## Exercise
Take the listing from its first line through the line that contains "a threshold value(support)." and please retype those lines exactly, leaving out the pictures.

## Records provided
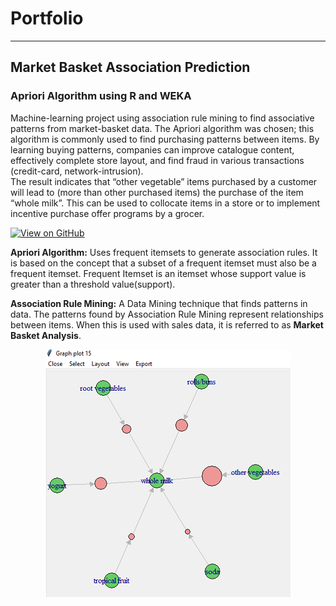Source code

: # Portfolio
---
## Market Basket Association Prediction
###  Apriori Algorithm using R and WEKA
Machine-learning project using association rule mining to find associative patterns from market-basket data.  The Apriori algorithm was chosen; this algorithm is commonly used to find purchasing patterns between items.  By learning buying patterns, companies can improve catalogue content, effectively complete store layout, and find fraud in various transactions (credit-card, network-intrusion).  
The result indicates that “other vegetable” items purchased by a customer will lead to (more than other purchased items) the purchase of the item “whole milk”.  This can be used to collocate items in a store or to implement incentive purchase offer programs by a grocer. 

[![View on GitHub](https://img.shields.io/badge/GitHub-View_on_GitHub-blue?logo=GitHub)](https://github.com/markkrickovich/MarketBasketAssociation)

**Apriori Algorithm:** Uses frequent itemsets to generate association rules. It is based on the concept that a subset of a frequent itemset must also be a frequent itemset. Frequent Itemset is an itemset whose support value is greater than a threshold value(support).

**Association Rule Mining:** A Data Mining technique that finds patterns in data. The patterns found by Association Rule Mining represent relationships between items. When this is used with sales data, it is referred to as **Market Basket Analysis**.

<center><img src="assets/img/R Apriori Graph Plot.PNG"/></center>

## Answer to this exercise
Source code

: # Portfolio
---
## Market Basket Association Prediction
###  Apriori Algorithm using R and WEKA
Machine-learning project using association rule mining to find associative patterns from market-basket data.  The Apriori algorithm was chosen; this algorithm is commonly used to find purchasing patterns between items.  By learning buying patterns, companies can improve catalogue content, effectively complete store layout, and find fraud in various transactions (credit-card, network-intrusion).  
The result indicates that “other vegetable” items purchased by a customer will lead to (more than other purchased items) the purchase of the item “whole milk”.  This can be used to collocate items in a store or to implement incentive purchase offer programs by a grocer. 

[![View on GitHub](https://img.shields.io/badge/GitHub-View_on_GitHub-blue?logo=GitHub)](https://github.com/markkrickovich/MarketBasketAssociation)

**Apriori Algorithm:** Uses frequent itemsets to generate association rules. It is based on the concept that a subset of a frequent itemset must also be a frequent itemset. Frequent Itemset is an itemset whose support value is greater than a threshold value(support).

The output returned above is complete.